■ **What the task asks**: Copy every entry below, exactly and in full.

──────────────────────────────

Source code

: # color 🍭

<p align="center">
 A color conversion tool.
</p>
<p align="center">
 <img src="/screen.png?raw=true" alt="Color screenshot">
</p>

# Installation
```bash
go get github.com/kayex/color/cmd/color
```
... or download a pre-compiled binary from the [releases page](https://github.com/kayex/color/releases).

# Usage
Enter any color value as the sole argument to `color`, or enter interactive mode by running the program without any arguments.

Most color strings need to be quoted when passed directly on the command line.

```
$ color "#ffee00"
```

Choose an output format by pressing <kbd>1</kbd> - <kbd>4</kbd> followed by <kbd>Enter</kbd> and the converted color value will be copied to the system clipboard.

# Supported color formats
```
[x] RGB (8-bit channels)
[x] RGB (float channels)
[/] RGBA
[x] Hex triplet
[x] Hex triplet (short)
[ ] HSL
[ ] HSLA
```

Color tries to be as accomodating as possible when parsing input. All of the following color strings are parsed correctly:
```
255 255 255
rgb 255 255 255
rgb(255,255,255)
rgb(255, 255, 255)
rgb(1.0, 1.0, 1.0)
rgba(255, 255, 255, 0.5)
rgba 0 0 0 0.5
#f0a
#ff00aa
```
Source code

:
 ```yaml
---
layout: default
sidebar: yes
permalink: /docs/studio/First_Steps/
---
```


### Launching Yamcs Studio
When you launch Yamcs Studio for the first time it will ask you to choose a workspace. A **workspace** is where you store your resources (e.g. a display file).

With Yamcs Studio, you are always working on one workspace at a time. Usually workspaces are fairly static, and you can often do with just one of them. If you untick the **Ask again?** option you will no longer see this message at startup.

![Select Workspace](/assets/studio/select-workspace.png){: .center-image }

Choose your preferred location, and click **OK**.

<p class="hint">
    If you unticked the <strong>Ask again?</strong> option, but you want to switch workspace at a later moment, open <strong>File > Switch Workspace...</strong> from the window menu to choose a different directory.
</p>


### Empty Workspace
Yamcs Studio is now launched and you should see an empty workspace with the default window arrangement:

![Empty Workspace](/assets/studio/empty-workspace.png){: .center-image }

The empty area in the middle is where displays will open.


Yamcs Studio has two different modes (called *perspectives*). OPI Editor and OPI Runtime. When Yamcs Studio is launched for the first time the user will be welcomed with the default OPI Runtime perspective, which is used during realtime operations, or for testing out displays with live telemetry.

──────────────────────────────

■ **Exercise solution**:
Source code

: # color 🍭

<p align="center">
 A color conversion tool.
</p>
<p align="center">
 <img src="/screen.png?raw=true" alt="Color screenshot">
</p>

# Installation
```bash
go get github.com/kayex/color/cmd/color
```
... or download a pre-compiled binary from the [releases page](https://github.com/kayex/color/releases).

# Usage
Enter any color value as the sole argument to `color`, or enter interactive mode by running the program without any arguments.

Most color strings need to be quoted when passed directly on the command line.

```
$ color "#ffee00"
```

Choose an output format by pressing <kbd>1</kbd> - <kbd>4</kbd> followed by <kbd>Enter</kbd> and the converted color value will be copied to the system clipboard.

# Supported color formats
```
[x] RGB (8-bit channels)
[x] RGB (float channels)
[/] RGBA
[x] Hex triplet
[x] Hex triplet (short)
[ ] HSL
[ ] HSLA
```

Color tries to be as accomodating as possible when parsing input. All of the following color strings are parsed correctly:
```
255 255 255
rgb 255 255 255
rgb(255,255,255)
rgb(255, 255, 255)
rgb(1.0, 1.0, 1.0)
rgba(255, 255, 255, 0.5)
rgba 0 0 0 0.5
#f0a
#ff00aa
```
Source code

:
 ```yaml
---
layout: default
sidebar: yes
permalink: /docs/studio/First_Steps/
---
```


### Launching Yamcs Studio
When you launch Yamcs Studio for the first time it will ask you to choose a workspace. A **workspace** is where you store your resources (e.g. a display file).

With Yamcs Studio, you are always working on one workspace at a time. Usually workspaces are fairly static, and you can often do with just one of them. If you untick the **Ask again?** option you will no longer see this message at startup.

![Select Workspace](/assets/studio/select-workspace.png){: .center-image }

Choose your preferred location, and click **OK**.

<p class="hint">
    If you unticked the <strong>Ask again?</strong> option, but you want to switch workspace at a later moment, open <strong>File > Switch Workspace...</strong> from the window menu to choose a different directory.
</p>


### Empty Workspace
Yamcs Studio is now launched and you should see an empty workspace with the default window arrangement:

![Empty Workspace](/assets/studio/empty-workspace.png){: .center-image }

The empty area in the middle is where displays will open.


Yamcs Studio has two different modes (called *perspectives*). OPI Editor and OPI Runtime. When Yamcs Studio is launched for the first time the user will be welcomed with the default OPI Runtime perspective, which is used during realtime operations, or for testing out displays with live telemetry.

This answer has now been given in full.